** TASK DESCRIPTION **
Could you retype, exactly as written, every line from the top of the records through the line that contains "temp 0.9, Zero−ShotFigure"?

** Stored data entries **
▶

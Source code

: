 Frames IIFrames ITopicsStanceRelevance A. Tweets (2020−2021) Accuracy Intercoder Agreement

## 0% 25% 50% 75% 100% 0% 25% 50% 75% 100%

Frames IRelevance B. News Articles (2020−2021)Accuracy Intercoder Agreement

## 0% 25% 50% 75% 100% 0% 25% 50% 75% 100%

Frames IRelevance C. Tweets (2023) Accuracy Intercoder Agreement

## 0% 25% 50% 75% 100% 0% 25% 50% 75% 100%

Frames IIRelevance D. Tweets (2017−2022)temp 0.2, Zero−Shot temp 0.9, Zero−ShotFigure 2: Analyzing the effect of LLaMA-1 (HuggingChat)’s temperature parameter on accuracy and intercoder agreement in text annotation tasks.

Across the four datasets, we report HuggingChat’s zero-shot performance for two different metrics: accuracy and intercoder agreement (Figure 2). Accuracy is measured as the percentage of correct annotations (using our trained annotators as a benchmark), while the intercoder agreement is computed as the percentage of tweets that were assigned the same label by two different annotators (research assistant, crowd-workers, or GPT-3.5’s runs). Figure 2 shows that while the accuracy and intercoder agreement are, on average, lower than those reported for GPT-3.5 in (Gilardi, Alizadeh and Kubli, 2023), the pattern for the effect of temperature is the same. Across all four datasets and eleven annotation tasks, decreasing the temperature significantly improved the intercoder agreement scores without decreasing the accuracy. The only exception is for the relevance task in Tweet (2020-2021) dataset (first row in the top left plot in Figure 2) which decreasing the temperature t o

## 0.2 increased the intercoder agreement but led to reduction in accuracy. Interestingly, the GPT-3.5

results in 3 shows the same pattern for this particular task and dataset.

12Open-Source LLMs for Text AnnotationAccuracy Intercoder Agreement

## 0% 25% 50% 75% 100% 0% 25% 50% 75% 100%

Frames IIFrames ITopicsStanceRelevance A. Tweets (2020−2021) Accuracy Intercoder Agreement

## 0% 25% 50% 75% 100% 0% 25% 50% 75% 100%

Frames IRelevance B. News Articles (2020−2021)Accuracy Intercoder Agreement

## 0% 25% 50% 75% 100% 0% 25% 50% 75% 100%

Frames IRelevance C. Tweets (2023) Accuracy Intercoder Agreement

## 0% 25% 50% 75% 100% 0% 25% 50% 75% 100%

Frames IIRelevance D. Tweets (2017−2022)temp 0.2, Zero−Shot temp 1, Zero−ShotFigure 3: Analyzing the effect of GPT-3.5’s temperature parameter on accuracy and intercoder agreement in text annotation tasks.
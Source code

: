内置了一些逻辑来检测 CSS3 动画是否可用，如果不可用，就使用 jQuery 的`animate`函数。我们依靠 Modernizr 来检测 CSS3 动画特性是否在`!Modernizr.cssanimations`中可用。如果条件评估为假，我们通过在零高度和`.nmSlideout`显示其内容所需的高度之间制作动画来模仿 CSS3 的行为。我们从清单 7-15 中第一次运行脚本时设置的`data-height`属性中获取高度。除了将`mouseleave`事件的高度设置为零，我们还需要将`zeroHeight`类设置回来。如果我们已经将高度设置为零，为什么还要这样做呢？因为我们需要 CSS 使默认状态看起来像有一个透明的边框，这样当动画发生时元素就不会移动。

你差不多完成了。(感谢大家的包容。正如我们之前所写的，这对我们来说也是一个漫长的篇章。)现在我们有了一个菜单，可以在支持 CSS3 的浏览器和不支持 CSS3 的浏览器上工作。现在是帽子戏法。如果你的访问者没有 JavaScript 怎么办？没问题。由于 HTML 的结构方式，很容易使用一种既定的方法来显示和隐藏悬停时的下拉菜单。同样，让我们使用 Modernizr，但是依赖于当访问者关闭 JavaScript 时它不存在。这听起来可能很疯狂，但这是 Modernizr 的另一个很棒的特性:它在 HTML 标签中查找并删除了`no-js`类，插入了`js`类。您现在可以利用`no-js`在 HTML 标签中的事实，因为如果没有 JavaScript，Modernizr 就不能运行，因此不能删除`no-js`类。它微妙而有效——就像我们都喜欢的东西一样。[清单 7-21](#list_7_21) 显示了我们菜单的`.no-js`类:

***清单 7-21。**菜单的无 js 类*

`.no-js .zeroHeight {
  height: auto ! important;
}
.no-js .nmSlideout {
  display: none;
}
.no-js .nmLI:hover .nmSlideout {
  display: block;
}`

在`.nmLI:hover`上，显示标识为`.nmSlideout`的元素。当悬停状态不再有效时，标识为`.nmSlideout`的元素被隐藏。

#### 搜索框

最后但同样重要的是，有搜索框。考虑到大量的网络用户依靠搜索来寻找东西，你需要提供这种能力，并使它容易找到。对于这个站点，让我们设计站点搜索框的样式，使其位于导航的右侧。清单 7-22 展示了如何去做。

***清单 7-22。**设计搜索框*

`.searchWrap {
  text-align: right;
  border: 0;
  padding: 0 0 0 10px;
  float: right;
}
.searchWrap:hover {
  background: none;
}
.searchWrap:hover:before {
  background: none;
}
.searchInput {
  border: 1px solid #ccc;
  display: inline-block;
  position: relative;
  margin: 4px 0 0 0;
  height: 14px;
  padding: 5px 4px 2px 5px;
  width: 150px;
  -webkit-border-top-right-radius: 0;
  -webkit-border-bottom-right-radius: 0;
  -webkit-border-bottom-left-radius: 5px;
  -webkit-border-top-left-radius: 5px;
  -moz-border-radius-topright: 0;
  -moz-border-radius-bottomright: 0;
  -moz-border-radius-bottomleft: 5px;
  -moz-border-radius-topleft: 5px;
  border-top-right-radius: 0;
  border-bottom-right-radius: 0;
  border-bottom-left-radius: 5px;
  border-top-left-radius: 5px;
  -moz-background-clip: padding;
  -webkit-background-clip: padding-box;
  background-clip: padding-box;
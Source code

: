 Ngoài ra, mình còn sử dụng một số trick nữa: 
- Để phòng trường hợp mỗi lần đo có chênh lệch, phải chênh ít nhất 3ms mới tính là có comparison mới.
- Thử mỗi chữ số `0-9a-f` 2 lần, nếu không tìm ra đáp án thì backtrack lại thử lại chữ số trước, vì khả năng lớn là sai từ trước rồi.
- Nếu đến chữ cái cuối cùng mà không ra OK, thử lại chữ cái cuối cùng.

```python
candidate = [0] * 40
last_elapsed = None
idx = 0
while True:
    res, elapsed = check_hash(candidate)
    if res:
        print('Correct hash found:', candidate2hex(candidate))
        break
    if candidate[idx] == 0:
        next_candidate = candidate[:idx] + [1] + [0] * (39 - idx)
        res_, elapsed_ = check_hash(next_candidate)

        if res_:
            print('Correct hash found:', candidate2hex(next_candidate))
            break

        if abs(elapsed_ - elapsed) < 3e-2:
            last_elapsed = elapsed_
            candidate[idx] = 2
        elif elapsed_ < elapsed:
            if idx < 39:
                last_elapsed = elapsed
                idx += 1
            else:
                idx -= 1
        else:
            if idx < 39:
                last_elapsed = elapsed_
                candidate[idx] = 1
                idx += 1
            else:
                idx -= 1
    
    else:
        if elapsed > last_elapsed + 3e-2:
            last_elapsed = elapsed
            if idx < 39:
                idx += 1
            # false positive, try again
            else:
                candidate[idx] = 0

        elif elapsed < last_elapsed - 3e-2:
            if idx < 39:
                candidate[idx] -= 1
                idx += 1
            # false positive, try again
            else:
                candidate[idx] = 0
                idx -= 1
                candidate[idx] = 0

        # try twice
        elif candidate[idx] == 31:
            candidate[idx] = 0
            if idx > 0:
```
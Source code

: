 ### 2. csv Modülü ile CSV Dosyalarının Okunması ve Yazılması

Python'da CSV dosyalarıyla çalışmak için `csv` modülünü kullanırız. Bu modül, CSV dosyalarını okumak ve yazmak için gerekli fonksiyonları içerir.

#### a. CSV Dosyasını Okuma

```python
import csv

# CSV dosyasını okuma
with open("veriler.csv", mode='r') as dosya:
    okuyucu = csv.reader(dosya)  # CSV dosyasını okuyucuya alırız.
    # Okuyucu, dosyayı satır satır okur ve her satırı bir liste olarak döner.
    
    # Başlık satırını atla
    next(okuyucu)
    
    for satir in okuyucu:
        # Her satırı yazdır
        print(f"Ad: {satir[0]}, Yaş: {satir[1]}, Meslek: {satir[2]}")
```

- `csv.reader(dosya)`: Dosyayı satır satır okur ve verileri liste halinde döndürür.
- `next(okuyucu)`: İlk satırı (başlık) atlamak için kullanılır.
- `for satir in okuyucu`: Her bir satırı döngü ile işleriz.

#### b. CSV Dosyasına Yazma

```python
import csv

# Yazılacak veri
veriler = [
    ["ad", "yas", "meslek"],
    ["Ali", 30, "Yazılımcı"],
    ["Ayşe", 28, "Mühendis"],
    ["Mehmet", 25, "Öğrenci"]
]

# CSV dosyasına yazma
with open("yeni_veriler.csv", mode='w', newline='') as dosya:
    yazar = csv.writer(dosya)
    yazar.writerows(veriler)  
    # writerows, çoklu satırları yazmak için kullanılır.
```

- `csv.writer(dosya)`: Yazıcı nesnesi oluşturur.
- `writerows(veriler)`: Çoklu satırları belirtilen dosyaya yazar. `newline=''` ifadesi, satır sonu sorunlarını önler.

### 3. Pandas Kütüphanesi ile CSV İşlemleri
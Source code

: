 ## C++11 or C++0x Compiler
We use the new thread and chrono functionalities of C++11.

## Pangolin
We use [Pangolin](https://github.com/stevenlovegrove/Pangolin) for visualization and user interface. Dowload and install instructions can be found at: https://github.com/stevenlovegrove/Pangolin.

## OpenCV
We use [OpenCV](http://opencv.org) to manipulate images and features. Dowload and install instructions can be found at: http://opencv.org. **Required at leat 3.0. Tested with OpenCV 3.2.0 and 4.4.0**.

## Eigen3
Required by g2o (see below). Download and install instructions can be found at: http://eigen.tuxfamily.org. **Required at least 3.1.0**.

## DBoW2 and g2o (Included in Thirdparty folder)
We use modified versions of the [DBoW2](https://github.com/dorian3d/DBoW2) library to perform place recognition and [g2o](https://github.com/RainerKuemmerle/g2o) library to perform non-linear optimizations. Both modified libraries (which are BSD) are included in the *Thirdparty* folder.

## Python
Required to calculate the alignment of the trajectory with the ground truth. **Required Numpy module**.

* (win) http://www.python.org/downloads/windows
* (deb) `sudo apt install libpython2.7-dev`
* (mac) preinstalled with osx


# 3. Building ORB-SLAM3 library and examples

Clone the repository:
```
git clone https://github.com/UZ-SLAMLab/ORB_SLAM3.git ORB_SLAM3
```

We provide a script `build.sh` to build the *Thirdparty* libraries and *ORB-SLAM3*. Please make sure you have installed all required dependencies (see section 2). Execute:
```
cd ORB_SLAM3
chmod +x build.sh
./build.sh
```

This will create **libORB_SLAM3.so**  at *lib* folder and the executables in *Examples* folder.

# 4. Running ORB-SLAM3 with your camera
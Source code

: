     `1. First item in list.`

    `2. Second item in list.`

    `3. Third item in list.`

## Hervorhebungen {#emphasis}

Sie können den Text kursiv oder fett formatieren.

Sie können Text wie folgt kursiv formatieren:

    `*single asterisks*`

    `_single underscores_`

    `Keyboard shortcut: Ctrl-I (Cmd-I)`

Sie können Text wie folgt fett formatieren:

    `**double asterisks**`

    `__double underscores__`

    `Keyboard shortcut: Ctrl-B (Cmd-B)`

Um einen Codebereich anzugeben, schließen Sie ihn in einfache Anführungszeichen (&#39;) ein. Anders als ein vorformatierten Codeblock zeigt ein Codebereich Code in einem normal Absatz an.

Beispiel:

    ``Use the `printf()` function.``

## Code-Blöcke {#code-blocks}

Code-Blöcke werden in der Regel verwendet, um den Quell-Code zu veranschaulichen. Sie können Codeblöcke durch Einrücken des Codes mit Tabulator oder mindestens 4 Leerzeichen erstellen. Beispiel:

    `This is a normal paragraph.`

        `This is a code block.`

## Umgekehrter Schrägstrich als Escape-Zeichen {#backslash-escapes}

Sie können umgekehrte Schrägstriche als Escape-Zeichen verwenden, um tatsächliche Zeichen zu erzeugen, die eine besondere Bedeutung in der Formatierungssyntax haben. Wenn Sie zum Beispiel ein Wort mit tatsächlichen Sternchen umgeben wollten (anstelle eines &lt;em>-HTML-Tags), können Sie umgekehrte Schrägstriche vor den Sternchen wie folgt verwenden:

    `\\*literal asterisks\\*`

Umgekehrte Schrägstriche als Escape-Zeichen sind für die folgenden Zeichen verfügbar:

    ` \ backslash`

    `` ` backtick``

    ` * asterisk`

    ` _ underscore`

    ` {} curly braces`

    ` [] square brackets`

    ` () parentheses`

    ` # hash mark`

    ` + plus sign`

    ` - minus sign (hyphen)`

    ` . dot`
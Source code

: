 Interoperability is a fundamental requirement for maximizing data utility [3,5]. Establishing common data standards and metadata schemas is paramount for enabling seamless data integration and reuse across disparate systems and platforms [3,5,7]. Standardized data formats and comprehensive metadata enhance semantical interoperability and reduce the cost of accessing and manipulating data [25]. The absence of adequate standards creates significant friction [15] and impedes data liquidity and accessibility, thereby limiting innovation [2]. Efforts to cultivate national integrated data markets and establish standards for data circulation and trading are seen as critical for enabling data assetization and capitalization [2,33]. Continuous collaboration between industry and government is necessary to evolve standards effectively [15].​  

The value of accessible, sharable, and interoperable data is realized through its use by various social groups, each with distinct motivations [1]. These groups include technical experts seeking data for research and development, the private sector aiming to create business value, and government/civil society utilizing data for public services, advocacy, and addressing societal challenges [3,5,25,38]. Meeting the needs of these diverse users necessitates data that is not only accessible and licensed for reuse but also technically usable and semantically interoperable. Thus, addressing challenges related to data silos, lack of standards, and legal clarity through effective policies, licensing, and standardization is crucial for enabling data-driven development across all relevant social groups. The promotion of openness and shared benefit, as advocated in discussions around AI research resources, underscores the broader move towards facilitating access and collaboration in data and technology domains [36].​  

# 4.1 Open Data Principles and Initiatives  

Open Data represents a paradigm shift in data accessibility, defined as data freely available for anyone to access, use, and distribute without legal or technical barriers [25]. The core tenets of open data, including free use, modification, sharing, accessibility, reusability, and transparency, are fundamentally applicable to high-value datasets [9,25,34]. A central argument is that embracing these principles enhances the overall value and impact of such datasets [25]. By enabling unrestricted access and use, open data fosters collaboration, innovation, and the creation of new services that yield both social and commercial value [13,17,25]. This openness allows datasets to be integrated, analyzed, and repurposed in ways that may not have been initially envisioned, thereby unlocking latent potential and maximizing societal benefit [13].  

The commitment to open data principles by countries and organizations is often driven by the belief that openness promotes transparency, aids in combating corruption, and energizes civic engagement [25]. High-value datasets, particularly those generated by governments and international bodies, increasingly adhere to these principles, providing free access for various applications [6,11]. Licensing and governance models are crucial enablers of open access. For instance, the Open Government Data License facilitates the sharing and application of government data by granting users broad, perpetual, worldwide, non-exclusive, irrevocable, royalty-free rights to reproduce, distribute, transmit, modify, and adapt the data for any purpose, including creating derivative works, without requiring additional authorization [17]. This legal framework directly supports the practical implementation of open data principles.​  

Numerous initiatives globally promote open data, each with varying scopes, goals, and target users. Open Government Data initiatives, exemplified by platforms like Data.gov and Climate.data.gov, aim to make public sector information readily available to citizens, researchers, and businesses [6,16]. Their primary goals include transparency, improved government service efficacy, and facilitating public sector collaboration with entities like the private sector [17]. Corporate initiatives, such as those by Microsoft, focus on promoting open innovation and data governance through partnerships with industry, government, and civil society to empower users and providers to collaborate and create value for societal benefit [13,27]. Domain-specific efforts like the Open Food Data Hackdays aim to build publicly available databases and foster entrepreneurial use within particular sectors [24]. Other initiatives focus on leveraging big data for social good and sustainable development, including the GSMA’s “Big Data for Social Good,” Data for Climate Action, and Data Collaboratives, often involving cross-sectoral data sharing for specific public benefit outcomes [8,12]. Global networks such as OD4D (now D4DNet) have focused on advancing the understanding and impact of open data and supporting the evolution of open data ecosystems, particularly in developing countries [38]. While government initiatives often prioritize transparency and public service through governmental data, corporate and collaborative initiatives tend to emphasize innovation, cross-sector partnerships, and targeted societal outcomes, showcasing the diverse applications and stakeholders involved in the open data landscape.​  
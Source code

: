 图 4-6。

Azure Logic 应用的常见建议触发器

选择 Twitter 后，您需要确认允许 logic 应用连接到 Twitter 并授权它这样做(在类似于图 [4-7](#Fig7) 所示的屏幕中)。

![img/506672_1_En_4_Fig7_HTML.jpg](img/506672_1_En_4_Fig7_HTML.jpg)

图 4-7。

◀

** EXERCISE SOLUTION **
Source code

: Frames IIFrames ITopicsStanceRelevance A. Tweets (2020−2021) Accuracy Intercoder Agreement

## 0% 25% 50% 75% 100% 0% 25% 50% 75% 100%

Frames IRelevance B. News Articles (2020−2021)Accuracy Intercoder Agreement

## 0% 25% 50% 75% 100% 0% 25% 50% 75% 100%

Frames IRelevance C. Tweets (2023) Accuracy Intercoder Agreement

## 0% 25% 50% 75% 100% 0% 25% 50% 75% 100%

Frames IIRelevance D. Tweets (2017−2022)temp 0.2, Zero−Shot temp 0.9, Zero−ShotFigure 2: Analyzing the effect of LLaMA-1 (HuggingChat)’s temperature parameter on accuracy and intercoder agreement in text annotation tasks.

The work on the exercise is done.